[[ SOURCE DATA open ]]
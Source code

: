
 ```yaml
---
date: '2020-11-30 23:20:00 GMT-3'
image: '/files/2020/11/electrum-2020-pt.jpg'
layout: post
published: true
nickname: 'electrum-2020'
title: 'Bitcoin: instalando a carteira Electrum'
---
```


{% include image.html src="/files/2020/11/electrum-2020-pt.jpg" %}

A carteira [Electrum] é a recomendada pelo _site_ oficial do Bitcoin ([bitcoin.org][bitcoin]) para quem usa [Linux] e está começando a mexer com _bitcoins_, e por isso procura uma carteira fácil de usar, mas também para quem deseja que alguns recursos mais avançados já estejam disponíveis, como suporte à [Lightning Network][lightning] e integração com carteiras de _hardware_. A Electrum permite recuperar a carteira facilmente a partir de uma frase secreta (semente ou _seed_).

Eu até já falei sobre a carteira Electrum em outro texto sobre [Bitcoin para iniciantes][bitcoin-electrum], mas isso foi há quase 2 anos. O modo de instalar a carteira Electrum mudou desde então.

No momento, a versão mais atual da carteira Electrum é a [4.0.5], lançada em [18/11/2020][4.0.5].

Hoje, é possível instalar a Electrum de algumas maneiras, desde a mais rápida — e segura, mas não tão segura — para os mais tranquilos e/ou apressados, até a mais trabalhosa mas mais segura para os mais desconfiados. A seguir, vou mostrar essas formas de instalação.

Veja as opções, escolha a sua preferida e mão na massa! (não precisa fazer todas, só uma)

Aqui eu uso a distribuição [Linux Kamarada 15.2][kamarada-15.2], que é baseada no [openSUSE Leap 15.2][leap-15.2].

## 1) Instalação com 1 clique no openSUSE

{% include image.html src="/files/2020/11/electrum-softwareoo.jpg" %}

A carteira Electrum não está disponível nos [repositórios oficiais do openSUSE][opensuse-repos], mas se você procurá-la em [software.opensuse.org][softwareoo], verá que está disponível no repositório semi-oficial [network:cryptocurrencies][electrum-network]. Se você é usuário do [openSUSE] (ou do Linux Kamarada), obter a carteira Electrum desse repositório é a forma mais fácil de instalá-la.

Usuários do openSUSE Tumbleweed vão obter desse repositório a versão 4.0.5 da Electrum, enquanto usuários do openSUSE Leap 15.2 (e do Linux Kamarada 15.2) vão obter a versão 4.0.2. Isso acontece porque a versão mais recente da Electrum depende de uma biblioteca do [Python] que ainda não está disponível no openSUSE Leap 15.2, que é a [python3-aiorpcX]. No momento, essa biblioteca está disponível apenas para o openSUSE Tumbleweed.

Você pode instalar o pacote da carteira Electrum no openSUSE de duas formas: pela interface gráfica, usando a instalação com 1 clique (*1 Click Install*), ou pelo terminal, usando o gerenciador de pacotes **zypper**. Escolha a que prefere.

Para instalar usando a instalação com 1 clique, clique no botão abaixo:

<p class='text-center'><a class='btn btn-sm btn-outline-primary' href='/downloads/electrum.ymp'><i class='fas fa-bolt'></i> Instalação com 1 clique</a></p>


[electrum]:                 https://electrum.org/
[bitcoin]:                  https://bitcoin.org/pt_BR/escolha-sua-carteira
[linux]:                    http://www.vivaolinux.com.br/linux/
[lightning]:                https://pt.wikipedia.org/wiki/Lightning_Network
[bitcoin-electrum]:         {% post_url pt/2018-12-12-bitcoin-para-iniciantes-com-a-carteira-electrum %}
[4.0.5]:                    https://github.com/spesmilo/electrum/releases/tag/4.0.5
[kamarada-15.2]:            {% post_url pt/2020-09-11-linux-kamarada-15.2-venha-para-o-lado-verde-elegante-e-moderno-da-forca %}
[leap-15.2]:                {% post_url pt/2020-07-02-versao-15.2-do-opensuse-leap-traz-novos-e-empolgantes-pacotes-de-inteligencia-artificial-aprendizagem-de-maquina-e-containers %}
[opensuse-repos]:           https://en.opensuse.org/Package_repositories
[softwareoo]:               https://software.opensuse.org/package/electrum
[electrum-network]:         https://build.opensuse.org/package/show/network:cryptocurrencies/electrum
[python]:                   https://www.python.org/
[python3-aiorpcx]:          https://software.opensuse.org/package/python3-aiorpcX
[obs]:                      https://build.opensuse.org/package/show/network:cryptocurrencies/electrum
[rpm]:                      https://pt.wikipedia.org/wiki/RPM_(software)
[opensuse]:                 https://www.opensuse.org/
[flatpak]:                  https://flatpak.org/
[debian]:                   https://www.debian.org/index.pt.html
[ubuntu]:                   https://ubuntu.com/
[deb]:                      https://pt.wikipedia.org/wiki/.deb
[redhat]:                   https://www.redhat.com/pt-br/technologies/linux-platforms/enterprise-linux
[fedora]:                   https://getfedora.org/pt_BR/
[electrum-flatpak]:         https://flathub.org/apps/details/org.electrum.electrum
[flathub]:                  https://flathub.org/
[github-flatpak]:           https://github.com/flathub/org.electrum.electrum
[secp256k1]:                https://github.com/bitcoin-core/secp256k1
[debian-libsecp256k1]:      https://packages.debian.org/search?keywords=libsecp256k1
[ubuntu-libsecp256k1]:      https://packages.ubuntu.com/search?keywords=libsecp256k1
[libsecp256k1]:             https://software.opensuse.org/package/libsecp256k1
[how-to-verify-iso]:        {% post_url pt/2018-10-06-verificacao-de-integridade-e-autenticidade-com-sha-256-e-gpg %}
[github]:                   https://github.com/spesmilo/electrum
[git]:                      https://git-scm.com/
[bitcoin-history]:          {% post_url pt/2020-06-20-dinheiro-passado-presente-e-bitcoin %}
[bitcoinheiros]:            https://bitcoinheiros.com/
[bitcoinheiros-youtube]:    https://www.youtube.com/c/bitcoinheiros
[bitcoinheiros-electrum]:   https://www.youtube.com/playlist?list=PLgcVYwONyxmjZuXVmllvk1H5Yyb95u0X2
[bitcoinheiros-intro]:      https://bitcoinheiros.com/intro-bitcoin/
[[ SOURCE DATA closed ]]
▸ AIM OF THE TASK: Everything in the listing above should be restated exactly.

▸ OUTPUT:
Source code

:
 ```yaml
---
date: '2020-11-30 23:20:00 GMT-3'
image: '/files/2020/11/electrum-2020-pt.jpg'
layout: post
published: true
nickname: 'electrum-2020'
title: 'Bitcoin: instalando a carteira Electrum'
---
```


{% include image.html src="/files/2020/11/electrum-2020-pt.jpg" %}

A carteira [Electrum] é a recomendada pelo _site_ oficial do Bitcoin ([bitcoin.org][bitcoin]) para quem usa [Linux] e está começando a mexer com _bitcoins_, e por isso procura uma carteira fácil de usar, mas também para quem deseja que alguns recursos mais avançados já estejam disponíveis, como suporte à [Lightning Network][lightning] e integração com carteiras de _hardware_. A Electrum permite recuperar a carteira facilmente a partir de uma frase secreta (semente ou _seed_).

Eu até já falei sobre a carteira Electrum em outro texto sobre [Bitcoin para iniciantes][bitcoin-electrum], mas isso foi há quase 2 anos. O modo de instalar a carteira Electrum mudou desde então.

No momento, a versão mais atual da carteira Electrum é a [4.0.5], lançada em [18/11/2020][4.0.5].

Hoje, é possível instalar a Electrum de algumas maneiras, desde a mais rápida — e segura, mas não tão segura — para os mais tranquilos e/ou apressados, até a mais trabalhosa mas mais segura para os mais desconfiados. A seguir, vou mostrar essas formas de instalação.

Veja as opções, escolha a sua preferida e mão na massa! (não precisa fazer todas, só uma)

Aqui eu uso a distribuição [Linux Kamarada 15.2][kamarada-15.2], que é baseada no [openSUSE Leap 15.2][leap-15.2].

## 1) Instalação com 1 clique no openSUSE

{% include image.html src="/files/2020/11/electrum-softwareoo.jpg" %}

A carteira Electrum não está disponível nos [repositórios oficiais do openSUSE][opensuse-repos], mas se você procurá-la em [software.opensuse.org][softwareoo], verá que está disponível no repositório semi-oficial [network:cryptocurrencies][electrum-network]. Se você é usuário do [openSUSE] (ou do Linux Kamarada), obter a carteira Electrum desse repositório é a forma mais fácil de instalá-la.

Usuários do openSUSE Tumbleweed vão obter desse repositório a versão 4.0.5 da Electrum, enquanto usuários do openSUSE Leap 15.2 (e do Linux Kamarada 15.2) vão obter a versão 4.0.2. Isso acontece porque a versão mais recente da Electrum depende de uma biblioteca do [Python] que ainda não está disponível no openSUSE Leap 15.2, que é a [python3-aiorpcX]. No momento, essa biblioteca está disponível apenas para o openSUSE Tumbleweed.

Você pode instalar o pacote da carteira Electrum no openSUSE de duas formas: pela interface gráfica, usando a instalação com 1 clique (*1 Click Install*), ou pelo terminal, usando o gerenciador de pacotes **zypper**. Escolha a que prefere.

Para instalar usando a instalação com 1 clique, clique no botão abaixo:

<p class='text-center'><a class='btn btn-sm btn-outline-primary' href='/downloads/electrum.ymp'><i class='fas fa-bolt'></i> Instalação com 1 clique</a></p>


[electrum]:                 https://electrum.org/
[bitcoin]:                  https://bitcoin.org/pt_BR/escolha-sua-carteira
[linux]:                    http://www.vivaolinux.com.br/linux/
[lightning]:                https://pt.wikipedia.org/wiki/Lightning_Network
[bitcoin-electrum]:         {% post_url pt/2018-12-12-bitcoin-para-iniciantes-com-a-carteira-electrum %}
[4.0.5]:                    https://github.com/spesmilo/electrum/releases/tag/4.0.5
[kamarada-15.2]:            {% post_url pt/2020-09-11-linux-kamarada-15.2-venha-para-o-lado-verde-elegante-e-moderno-da-forca %}
[leap-15.2]:                {% post_url pt/2020-07-02-versao-15.2-do-opensuse-leap-traz-novos-e-empolgantes-pacotes-de-inteligencia-artificial-aprendizagem-de-maquina-e-containers %}
[opensuse-repos]:           https://en.opensuse.org/Package_repositories
[softwareoo]:               https://software.opensuse.org/package/electrum
[electrum-network]:         https://build.opensuse.org/package/show/network:cryptocurrencies/electrum
[python]:                   https://www.python.org/
[python3-aiorpcx]:          https://software.opensuse.org/package/python3-aiorpcX
[obs]:                      https://build.opensuse.org/package/show/network:cryptocurrencies/electrum
[rpm]:                      https://pt.wikipedia.org/wiki/RPM_(software)
[opensuse]:                 https://www.opensuse.org/
[flatpak]:                  https://flatpak.org/
[debian]:                   https://www.debian.org/index.pt.html
[ubuntu]:                   https://ubuntu.com/
[deb]:                      https://pt.wikipedia.org/wiki/.deb
[redhat]:                   https://www.redhat.com/pt-br/technologies/linux-platforms/enterprise-linux
[fedora]:                   https://getfedora.org/pt_BR/
[electrum-flatpak]:         https://flathub.org/apps/details/org.electrum.electrum
[flathub]:                  https://flathub.org/
[github-flatpak]:           https://github.com/flathub/org.electrum.electrum
[secp256k1]:                https://github.com/bitcoin-core/secp256k1
[debian-libsecp256k1]:      https://packages.debian.org/search?keywords=libsecp256k1
[ubuntu-libsecp256k1]:      https://packages.ubuntu.com/search?keywords=libsecp256k1
[libsecp256k1]:             https://software.opensuse.org/package/libsecp256k1
[how-to-verify-iso]:        {% post_url pt/2018-10-06-verificacao-de-integridade-e-autenticidade-com-sha-256-e-gpg %}
[github]:                   https://github.com/spesmilo/electrum
[git]:                      https://git-scm.com/
[bitcoin-history]:          {% post_url pt/2020-06-20-dinheiro-passado-presente-e-bitcoin %}
[bitcoinheiros]:            https://bitcoinheiros.com/
[bitcoinheiros-youtube]:    https://www.youtube.com/c/bitcoinheiros
[bitcoinheiros-electrum]:   https://www.youtube.com/playlist?list=PLgcVYwONyxmjZuXVmllvk1H5Yyb95u0X2
[bitcoinheiros-intro]:      https://bitcoinheiros.com/intro-bitcoin/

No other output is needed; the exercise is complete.